8月講「江戸の謎めいた坂の名前~三年坂」

日 時:8月29日(土)午後2時~4時
場 所:東京ウイメンズプラザ(青山)第一会議室(80名収容可)
     JR・東急東横線・京王井の頭線・東京メトロ副都心線 渋谷駅 宮益坂口から徒歩12分、
     東京メトロ銀座線・半蔵門線・千代田線 表参道駅 B2出口から徒歩7分、
     都バス(渋88系統)渋谷駅から2つ目(4分)青山学院前バス停から徒歩2分
講 師:松本崇男氏(江戸連会員、坂学会理事長)
会 費:会員1,000円(会場参加者)、Zoom参加者は無料。
懇親会:無し
その他:Zoom配信あり(無料)。
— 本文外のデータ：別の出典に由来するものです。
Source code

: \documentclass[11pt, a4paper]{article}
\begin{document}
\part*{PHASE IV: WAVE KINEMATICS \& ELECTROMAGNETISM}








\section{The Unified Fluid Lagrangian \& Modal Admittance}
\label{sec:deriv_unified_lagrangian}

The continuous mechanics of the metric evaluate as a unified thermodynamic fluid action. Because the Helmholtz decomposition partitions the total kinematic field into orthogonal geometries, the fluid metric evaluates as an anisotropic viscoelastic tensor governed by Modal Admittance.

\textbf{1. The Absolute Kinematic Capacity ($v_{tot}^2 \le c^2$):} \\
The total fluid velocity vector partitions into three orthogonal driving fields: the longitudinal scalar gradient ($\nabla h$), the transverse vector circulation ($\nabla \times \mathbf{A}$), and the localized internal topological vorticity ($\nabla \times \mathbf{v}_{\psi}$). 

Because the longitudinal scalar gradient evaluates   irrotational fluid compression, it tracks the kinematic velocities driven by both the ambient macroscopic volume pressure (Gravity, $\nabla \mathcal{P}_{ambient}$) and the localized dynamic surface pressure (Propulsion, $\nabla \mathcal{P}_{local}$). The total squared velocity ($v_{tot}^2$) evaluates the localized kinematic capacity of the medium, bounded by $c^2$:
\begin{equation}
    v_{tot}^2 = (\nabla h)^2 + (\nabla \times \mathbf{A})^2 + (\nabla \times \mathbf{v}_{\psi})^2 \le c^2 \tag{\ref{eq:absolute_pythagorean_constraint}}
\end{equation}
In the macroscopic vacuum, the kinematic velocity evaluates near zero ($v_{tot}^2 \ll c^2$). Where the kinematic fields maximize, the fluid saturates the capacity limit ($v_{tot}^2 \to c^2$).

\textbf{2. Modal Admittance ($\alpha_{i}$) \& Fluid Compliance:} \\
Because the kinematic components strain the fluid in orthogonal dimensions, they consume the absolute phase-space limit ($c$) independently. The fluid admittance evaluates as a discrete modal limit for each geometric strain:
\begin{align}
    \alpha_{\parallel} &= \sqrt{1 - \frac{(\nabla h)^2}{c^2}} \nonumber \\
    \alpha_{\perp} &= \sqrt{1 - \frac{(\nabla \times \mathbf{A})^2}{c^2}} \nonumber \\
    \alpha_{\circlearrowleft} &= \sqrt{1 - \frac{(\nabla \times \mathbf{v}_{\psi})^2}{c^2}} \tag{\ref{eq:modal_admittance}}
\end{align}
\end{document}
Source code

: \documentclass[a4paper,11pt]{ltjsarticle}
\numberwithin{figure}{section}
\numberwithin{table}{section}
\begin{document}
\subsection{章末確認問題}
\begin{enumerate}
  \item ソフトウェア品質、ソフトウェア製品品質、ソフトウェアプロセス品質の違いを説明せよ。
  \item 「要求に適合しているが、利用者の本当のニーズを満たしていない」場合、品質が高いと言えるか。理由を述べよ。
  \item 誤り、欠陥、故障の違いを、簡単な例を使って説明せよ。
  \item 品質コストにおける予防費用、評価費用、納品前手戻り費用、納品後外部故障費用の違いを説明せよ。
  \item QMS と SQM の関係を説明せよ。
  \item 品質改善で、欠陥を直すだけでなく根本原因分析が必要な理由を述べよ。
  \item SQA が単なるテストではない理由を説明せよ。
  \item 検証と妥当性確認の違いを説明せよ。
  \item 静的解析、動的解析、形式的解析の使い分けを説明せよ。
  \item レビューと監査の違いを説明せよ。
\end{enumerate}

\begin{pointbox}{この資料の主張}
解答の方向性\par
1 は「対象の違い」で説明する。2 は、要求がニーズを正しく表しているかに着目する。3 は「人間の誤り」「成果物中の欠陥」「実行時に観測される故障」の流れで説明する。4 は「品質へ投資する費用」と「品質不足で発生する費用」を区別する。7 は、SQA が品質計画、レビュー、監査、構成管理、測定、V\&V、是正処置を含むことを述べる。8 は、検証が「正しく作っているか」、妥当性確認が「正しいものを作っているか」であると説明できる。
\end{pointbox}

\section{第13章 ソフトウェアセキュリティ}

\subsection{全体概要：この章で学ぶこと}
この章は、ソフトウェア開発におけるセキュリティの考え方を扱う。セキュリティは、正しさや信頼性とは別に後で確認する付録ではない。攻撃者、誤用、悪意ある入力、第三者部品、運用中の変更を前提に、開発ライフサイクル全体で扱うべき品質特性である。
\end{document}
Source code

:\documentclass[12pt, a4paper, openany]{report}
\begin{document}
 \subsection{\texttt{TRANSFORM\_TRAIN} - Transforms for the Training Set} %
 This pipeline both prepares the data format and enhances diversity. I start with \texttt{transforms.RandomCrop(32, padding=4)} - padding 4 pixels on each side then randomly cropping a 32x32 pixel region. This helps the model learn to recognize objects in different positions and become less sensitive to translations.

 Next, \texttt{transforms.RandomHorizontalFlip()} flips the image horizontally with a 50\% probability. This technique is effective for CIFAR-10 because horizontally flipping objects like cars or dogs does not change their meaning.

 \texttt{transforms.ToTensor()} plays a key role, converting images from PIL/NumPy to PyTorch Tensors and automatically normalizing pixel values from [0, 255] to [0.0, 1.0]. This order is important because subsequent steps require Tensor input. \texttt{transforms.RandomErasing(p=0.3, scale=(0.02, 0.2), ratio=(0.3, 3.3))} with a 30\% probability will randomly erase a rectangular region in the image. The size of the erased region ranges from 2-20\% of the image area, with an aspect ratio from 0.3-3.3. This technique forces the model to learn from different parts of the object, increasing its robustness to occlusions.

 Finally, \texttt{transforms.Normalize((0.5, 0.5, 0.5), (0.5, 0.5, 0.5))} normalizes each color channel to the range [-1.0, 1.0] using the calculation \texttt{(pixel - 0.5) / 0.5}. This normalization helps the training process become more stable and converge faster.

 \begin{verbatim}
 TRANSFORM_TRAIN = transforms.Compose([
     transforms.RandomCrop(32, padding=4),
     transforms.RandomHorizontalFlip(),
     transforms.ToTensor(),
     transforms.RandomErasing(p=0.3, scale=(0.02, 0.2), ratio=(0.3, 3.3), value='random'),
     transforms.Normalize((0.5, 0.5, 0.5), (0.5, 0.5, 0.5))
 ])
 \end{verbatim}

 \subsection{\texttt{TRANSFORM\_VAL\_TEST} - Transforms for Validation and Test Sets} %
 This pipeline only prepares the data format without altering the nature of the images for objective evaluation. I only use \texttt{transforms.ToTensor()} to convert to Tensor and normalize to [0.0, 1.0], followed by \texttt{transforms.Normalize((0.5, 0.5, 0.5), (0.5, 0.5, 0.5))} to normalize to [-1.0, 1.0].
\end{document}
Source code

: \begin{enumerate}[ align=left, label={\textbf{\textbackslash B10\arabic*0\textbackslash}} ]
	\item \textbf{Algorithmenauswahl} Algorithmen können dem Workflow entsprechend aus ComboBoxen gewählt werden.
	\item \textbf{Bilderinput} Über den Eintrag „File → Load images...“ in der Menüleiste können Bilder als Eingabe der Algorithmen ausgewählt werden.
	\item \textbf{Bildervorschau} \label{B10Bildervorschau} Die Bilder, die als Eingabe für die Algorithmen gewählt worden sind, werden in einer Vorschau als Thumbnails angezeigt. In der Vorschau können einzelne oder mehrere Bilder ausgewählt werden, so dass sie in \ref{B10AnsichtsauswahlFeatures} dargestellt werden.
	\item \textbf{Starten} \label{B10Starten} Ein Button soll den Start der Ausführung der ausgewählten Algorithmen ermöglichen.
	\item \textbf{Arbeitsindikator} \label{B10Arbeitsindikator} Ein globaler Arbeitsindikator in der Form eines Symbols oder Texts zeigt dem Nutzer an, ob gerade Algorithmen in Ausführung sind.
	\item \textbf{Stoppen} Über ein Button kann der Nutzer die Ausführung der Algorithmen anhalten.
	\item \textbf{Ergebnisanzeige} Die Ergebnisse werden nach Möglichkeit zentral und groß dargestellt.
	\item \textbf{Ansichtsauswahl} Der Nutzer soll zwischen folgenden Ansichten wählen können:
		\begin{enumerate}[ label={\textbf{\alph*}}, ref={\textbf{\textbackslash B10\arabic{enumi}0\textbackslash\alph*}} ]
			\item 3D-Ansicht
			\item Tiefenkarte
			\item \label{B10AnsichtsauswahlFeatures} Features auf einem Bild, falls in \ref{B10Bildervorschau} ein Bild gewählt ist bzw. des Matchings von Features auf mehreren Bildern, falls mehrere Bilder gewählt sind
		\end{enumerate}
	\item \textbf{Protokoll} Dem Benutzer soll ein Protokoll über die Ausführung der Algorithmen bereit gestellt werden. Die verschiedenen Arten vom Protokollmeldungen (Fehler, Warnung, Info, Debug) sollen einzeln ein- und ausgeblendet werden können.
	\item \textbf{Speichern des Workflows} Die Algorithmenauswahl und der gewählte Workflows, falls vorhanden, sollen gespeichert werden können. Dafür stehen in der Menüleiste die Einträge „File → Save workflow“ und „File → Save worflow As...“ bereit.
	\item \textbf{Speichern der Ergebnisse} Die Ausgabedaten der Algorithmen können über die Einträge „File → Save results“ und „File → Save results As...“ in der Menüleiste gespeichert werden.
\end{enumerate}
会場参加は30名限定。
    コロナ感染拡大の場合は中止もあります。

報告

・江戸における坂名は300余あった。
・坂名は、10%しかなかった町名を補うものとして、庶民によってつけられた。
・目印・目標物になるものを坂名にした。
  例)人名:佐内坂、堀坂、六角坂
    景観:富士見坂、潮見坂、八景坂
    形状:長坂、大阪
・三年坂は、これらに当てはまらない不思議な名前である。
・三年坂は全国各地に19か所あり、そのうち江戸に6か所ある。
・その多くは江戸時代に名付けられた。
・三年坂は寺・墓地への道筋にあることが多い。
・19か所の三年坂の場所の一覧とそのうち9か所について由来の説明があった(省略)。
・一番古い三年坂は、京都清水寺の参詣道の三年坂である。大同三年(809年)に開かれたとの伝承あり。
・三年坂周辺は鳥辺野への道筋であり、冥界への通り道であった。
・「三年坂で転ぶと三年のうちに死ぬ」との伝承の由縁でもある。
・清水寺の三年坂の名前が全国に広まった理由は
  *三年坂は清水寺の参道であった。
  *清水寺の勧進活動により、坂名が伝播された。
  *江戸時代に次々と刊行された京都案内(地誌)の影響があった。
・三年坂が産寧坂、再念坂、三念坂とも呼ばれた理由は
  *「三年のうちに死ぬ」という伝承を嫌い、清水寺参詣道にふさわしい坂名に言い換えた。
  *産寧坂:参詣すると安産する。
  *再念坂:再び念が深くなる。
  *三念坂:仏の名を三度念ずる。
・清水寺参詣曼荼羅では、霊場部分が全体の4分の3を占めており、参詣道部分は4分の1で、霊場に至るまでの
 道が圧縮して描かれている。
・参詣道部分:五条橋~六波羅蜜寺~八坂塔~産寧坂(三年坂)~清水寺門前町~(経書堂~大日堂~門前
 茶屋)
・同じころに描かれた「八坂法観寺塔曼荼羅」と比較すると、三年坂、鳥辺野を意図的に避けているようだ。